[Stored data]
○ ○ ○ ○ ○ ○ ○
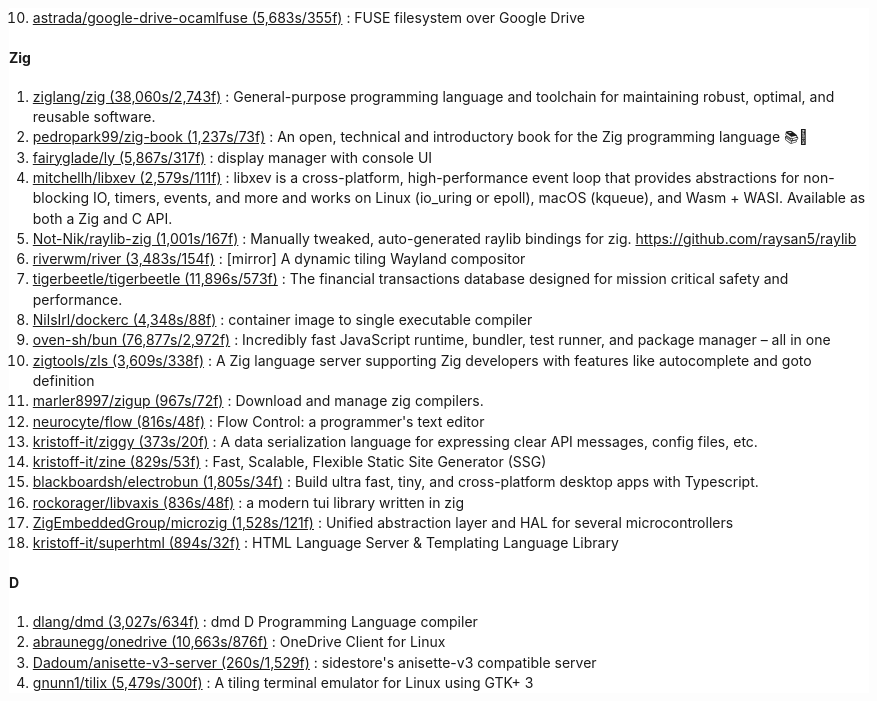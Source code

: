 10. [astrada/google-drive-ocamlfuse (5,683s/355f)](https://github.com/astrada/google-drive-ocamlfuse) : FUSE filesystem over Google Drive

#### Zig
1. [ziglang/zig (38,060s/2,743f)](https://github.com/ziglang/zig) : General-purpose programming language and toolchain for maintaining robust, optimal, and reusable software.
2. [pedropark99/zig-book (1,237s/73f)](https://github.com/pedropark99/zig-book) : An open, technical and introductory book for the Zig programming language 📚📖
3. [fairyglade/ly (5,867s/317f)](https://github.com/fairyglade/ly) : display manager with console UI
4. [mitchellh/libxev (2,579s/111f)](https://github.com/mitchellh/libxev) : libxev is a cross-platform, high-performance event loop that provides abstractions for non-blocking IO, timers, events, and more and works on Linux (io_uring or epoll), macOS (kqueue), and Wasm + WASI. Available as both a Zig and C API.
5. [Not-Nik/raylib-zig (1,001s/167f)](https://github.com/Not-Nik/raylib-zig) : Manually tweaked, auto-generated raylib bindings for zig. https://github.com/raysan5/raylib
6. [riverwm/river (3,483s/154f)](https://github.com/riverwm/river) : [mirror] A dynamic tiling Wayland compositor
7. [tigerbeetle/tigerbeetle (11,896s/573f)](https://github.com/tigerbeetle/tigerbeetle) : The financial transactions database designed for mission critical safety and performance.
8. [NilsIrl/dockerc (4,348s/88f)](https://github.com/NilsIrl/dockerc) : container image to single executable compiler
9. [oven-sh/bun (76,877s/2,972f)](https://github.com/oven-sh/bun) : Incredibly fast JavaScript runtime, bundler, test runner, and package manager – all in one
10. [zigtools/zls (3,609s/338f)](https://github.com/zigtools/zls) : A Zig language server supporting Zig developers with features like autocomplete and goto definition
11. [marler8997/zigup (967s/72f)](https://github.com/marler8997/zigup) : Download and manage zig compilers.
12. [neurocyte/flow (816s/48f)](https://github.com/neurocyte/flow) : Flow Control: a programmer's text editor
13. [kristoff-it/ziggy (373s/20f)](https://github.com/kristoff-it/ziggy) : A data serialization language for expressing clear API messages, config files, etc.
14. [kristoff-it/zine (829s/53f)](https://github.com/kristoff-it/zine) : Fast, Scalable, Flexible Static Site Generator (SSG)
15. [blackboardsh/electrobun (1,805s/34f)](https://github.com/blackboardsh/electrobun) : Build ultra fast, tiny, and cross-platform desktop apps with Typescript.
16. [rockorager/libvaxis (836s/48f)](https://github.com/rockorager/libvaxis) : a modern tui library written in zig
17. [ZigEmbeddedGroup/microzig (1,528s/121f)](https://github.com/ZigEmbeddedGroup/microzig) : Unified abstraction layer and HAL for several microcontrollers
18. [kristoff-it/superhtml (894s/32f)](https://github.com/kristoff-it/superhtml) : HTML Language Server & Templating Language Library

#### D
1. [dlang/dmd (3,027s/634f)](https://github.com/dlang/dmd) : dmd D Programming Language compiler
2. [abraunegg/onedrive (10,663s/876f)](https://github.com/abraunegg/onedrive) : OneDrive Client for Linux
3. [Dadoum/anisette-v3-server (260s/1,529f)](https://github.com/Dadoum/anisette-v3-server) : sidestore's anisette-v3 compatible server
4. [gnunn1/tilix (5,479s/300f)](https://github.com/gnunn1/tilix) : A tiling terminal emulator for Linux using GTK+ 3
○ ○ ○ ○ ○ ○ ○
■ Task statement
Without the pictures, return all the entries above exactly as they stand.

■ Result of this task
Source code

: 10. [astrada/google-drive-ocamlfuse (5,683s/355f)](https://github.com/astrada/google-drive-ocamlfuse) : FUSE filesystem over Google Drive

#### Zig
1. [ziglang/zig (38,060s/2,743f)](https://github.com/ziglang/zig) : General-purpose programming language and toolchain for maintaining robust, optimal, and reusable software.
2. [pedropark99/zig-book (1,237s/73f)](https://github.com/pedropark99/zig-book) : An open, technical and introductory book for the Zig programming language 📚📖
3. [fairyglade/ly (5,867s/317f)](https://github.com/fairyglade/ly) : display manager with console UI
4. [mitchellh/libxev (2,579s/111f)](https://github.com/mitchellh/libxev) : libxev is a cross-platform, high-performance event loop that provides abstractions for non-blocking IO, timers, events, and more and works on Linux (io_uring or epoll), macOS (kqueue), and Wasm + WASI. Available as both a Zig and C API.
5. [Not-Nik/raylib-zig (1,001s/167f)](https://github.com/Not-Nik/raylib-zig) : Manually tweaked, auto-generated raylib bindings for zig. https://github.com/raysan5/raylib
6. [riverwm/river (3,483s/154f)](https://github.com/riverwm/river) : [mirror] A dynamic tiling Wayland compositor
7. [tigerbeetle/tigerbeetle (11,896s/573f)](https://github.com/tigerbeetle/tigerbeetle) : The financial transactions database designed for mission critical safety and performance.
8. [NilsIrl/dockerc (4,348s/88f)](https://github.com/NilsIrl/dockerc) : container image to single executable compiler
9. [oven-sh/bun (76,877s/2,972f)](https://github.com/oven-sh/bun) : Incredibly fast JavaScript runtime, bundler, test runner, and package manager – all in one
10. [zigtools/zls (3,609s/338f)](https://github.com/zigtools/zls) : A Zig language server supporting Zig developers with features like autocomplete and goto definition
11. [marler8997/zigup (967s/72f)](https://github.com/marler8997/zigup) : Download and manage zig compilers.
12. [neurocyte/flow (816s/48f)](https://github.com/neurocyte/flow) : Flow Control: a programmer's text editor
13. [kristoff-it/ziggy (373s/20f)](https://github.com/kristoff-it/ziggy) : A data serialization language for expressing clear API messages, config files, etc.
14. [kristoff-it/zine (829s/53f)](https://github.com/kristoff-it/zine) : Fast, Scalable, Flexible Static Site Generator (SSG)
15. [blackboardsh/electrobun (1,805s/34f)](https://github.com/blackboardsh/electrobun) : Build ultra fast, tiny, and cross-platform desktop apps with Typescript.
16. [rockorager/libvaxis (836s/48f)](https://github.com/rockorager/libvaxis) : a modern tui library written in zig
17. [ZigEmbeddedGroup/microzig (1,528s/121f)](https://github.com/ZigEmbeddedGroup/microzig) : Unified abstraction layer and HAL for several microcontrollers
18. [kristoff-it/superhtml (894s/32f)](https://github.com/kristoff-it/superhtml) : HTML Language Server & Templating Language Library

#### D
1. [dlang/dmd (3,027s/634f)](https://github.com/dlang/dmd) : dmd D Programming Language compiler
2. [abraunegg/onedrive (10,663s/876f)](https://github.com/abraunegg/onedrive) : OneDrive Client for Linux
3. [Dadoum/anisette-v3-server (260s/1,529f)](https://github.com/Dadoum/anisette-v3-server) : sidestore's anisette-v3 compatible server
4. [gnunn1/tilix (5,479s/300f)](https://github.com/gnunn1/tilix) : A tiling terminal emulator for Linux using GTK+ 3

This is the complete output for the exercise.